Aim of the task:
Lines that contain "ERRORLEVEL" are to be copied from the material, every one of them.

Given information:

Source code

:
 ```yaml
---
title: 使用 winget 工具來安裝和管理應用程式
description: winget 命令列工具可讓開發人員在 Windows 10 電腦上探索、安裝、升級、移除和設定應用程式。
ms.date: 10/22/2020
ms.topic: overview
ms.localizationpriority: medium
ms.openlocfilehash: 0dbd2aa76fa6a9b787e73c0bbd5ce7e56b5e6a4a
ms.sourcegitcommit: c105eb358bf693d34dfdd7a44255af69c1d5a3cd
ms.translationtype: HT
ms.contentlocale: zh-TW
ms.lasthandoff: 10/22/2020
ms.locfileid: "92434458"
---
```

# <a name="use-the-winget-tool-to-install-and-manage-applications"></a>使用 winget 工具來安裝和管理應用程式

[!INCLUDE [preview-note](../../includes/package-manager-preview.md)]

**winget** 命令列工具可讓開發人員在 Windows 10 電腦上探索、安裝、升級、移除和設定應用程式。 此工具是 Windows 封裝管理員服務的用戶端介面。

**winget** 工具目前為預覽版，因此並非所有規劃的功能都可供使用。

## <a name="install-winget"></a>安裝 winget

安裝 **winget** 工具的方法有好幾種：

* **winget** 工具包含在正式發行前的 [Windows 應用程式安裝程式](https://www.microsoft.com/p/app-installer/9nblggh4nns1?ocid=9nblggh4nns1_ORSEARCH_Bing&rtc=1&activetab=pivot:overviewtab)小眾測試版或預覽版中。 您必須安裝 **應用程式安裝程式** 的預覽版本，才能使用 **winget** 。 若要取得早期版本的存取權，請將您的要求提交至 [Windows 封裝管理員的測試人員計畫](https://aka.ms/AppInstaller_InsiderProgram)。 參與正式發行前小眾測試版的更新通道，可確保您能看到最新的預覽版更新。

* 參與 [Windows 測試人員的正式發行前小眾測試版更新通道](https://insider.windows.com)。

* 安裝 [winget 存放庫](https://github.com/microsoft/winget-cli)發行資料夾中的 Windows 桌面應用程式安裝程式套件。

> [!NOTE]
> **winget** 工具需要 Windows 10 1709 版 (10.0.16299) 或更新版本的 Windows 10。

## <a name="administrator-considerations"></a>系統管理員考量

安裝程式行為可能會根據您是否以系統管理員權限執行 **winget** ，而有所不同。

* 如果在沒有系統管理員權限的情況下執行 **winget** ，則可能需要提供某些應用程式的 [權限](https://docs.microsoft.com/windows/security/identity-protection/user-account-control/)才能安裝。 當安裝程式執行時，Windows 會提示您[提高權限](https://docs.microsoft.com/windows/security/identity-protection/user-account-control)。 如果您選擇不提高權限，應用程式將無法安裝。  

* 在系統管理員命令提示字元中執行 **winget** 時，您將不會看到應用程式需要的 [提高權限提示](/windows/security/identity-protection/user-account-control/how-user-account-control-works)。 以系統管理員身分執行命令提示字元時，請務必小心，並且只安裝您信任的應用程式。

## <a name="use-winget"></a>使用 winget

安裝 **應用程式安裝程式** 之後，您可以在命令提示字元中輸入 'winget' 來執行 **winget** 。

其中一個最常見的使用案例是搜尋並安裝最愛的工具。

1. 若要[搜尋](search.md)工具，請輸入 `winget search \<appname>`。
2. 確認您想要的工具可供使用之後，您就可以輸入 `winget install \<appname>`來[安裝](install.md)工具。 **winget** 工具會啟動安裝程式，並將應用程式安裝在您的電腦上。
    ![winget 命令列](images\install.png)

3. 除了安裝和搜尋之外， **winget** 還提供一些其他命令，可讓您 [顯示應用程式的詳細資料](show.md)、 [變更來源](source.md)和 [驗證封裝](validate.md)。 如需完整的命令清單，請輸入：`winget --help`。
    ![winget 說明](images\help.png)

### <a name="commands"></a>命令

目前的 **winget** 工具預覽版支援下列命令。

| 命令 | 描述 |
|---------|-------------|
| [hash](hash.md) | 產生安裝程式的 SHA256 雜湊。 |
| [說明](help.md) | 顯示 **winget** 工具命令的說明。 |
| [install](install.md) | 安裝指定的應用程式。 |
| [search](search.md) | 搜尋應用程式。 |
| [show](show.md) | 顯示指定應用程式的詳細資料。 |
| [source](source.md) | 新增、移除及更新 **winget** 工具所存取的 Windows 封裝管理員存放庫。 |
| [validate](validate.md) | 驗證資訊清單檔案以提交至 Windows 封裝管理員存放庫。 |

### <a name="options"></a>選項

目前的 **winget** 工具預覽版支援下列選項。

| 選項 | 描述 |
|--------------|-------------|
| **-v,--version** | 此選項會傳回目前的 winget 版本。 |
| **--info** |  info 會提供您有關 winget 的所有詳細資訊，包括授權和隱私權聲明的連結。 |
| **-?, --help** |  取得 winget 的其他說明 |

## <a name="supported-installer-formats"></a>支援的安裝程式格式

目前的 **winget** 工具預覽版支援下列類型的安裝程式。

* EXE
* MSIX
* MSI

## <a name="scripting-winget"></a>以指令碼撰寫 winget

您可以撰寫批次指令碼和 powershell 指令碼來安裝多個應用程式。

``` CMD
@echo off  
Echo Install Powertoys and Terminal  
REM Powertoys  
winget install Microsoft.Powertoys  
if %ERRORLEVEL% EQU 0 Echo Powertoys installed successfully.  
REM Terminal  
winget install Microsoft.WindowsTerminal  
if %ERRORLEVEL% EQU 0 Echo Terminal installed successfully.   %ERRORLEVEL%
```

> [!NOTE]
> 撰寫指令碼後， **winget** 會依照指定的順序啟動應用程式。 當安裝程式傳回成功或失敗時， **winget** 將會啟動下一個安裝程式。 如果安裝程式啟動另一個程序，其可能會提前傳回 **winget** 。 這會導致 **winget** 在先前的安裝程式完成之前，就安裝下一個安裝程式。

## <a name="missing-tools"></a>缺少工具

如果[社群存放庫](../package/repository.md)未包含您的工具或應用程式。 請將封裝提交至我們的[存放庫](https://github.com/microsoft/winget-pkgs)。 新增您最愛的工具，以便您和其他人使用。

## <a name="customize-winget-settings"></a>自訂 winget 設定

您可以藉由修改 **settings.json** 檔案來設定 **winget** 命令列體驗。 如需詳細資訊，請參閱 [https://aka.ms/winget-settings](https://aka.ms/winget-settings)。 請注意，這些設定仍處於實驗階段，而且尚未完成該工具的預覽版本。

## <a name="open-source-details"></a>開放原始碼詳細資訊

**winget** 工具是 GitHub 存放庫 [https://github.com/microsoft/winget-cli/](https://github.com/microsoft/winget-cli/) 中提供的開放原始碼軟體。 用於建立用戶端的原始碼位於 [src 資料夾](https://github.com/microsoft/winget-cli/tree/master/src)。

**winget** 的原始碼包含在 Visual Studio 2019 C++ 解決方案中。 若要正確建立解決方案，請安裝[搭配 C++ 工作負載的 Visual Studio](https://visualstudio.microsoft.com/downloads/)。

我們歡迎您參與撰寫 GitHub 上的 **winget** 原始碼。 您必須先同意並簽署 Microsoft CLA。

Output of the task:
if %ERRORLEVEL% EQU 0 Echo Powertoys installed successfully.  
if %ERRORLEVEL% EQU 0 Echo Terminal installed successfully.   %ERRORLEVEL%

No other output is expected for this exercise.